• [Problem details] The lines to be copied run from the one containing "The Dragon Book" to the end of the material below; reproduce them exactly, including both ends, and nothing more.

• [Listed entries]
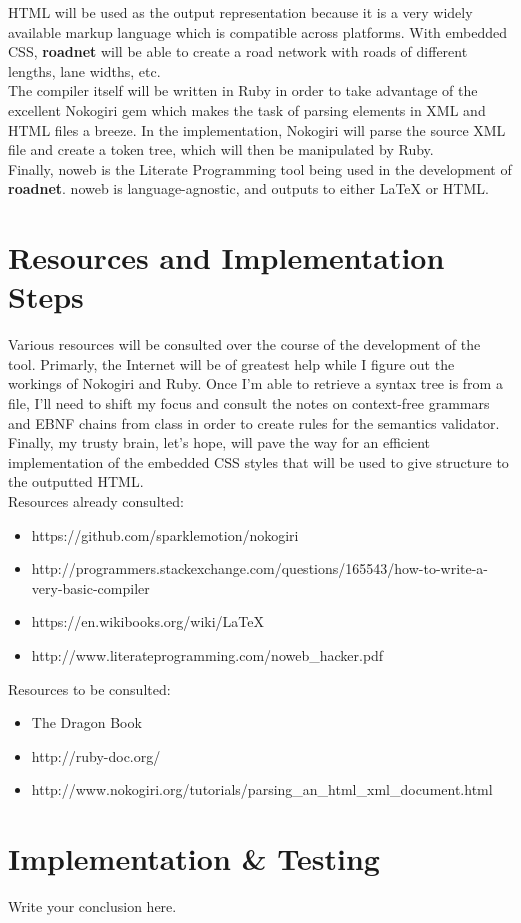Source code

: \documentclass{article}
\begin{document}
HTML will be used as the output representation because it is a very widely available markup language which is compatible across platforms. With embedded CSS, \textbf{roadnet} will be able to create a road network with roads of different lengths, lane widths, etc.\\

The compiler itself will be written in Ruby in order to take advantage of the excellent Nokogiri gem which makes the task of parsing elements in XML and HTML files a breeze. In the implementation, Nokogiri will parse the source XML file and create a token tree, which will then be manipulated by Ruby.\\

Finally, noweb is the Literate Programming tool being used in the development of \textbf{roadnet}. noweb is language-agnostic, and outputs to either \LaTeX{} or HTML. 

\section{Resources and Implementation Steps}
Various resources will be consulted over the course of the development of the tool. Primarly, the Internet will be of greatest help while I figure out the workings of Nokogiri and Ruby. Once I'm able to retrieve a syntax tree is from a file, I'll need to shift my focus and consult the notes on context-free grammars and EBNF chains from class in order to create rules for the semantics validator. Finally, my trusty brain, let's hope, will pave the way for an efficient implementation of the embedded CSS styles that will be used to give structure to the outputted HTML.\\

Resources already consulted:
\begin{itemize}  
\item https://github.com/sparklemotion/nokogiri
\item http://programmers.stackexchange.com/questions/165543/how-to-write-a-very-basic-compiler
\item https://en.wikibooks.org/wiki/LaTeX
\item http://www.literateprogramming.com/noweb\_hacker.pdf
\end{itemize}

Resources to be consulted:
\begin{itemize}  
\item The Dragon Book
\item http://ruby-doc.org/
\item http://www.nokogiri.org/tutorials/parsing\_an\_html\_xml\_document.html
\end{itemize}

\section{Implementation \& Testing}
Write your conclusion here.
\end{document}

• [Your response]
\item The Dragon Book
\item http://ruby-doc.org/
\item http://www.nokogiri.org/tutorials/parsing\_an\_html\_xml\_document.html
\end{itemize}

\section{Implementation \& Testing}
Write your conclusion here.
\end{document}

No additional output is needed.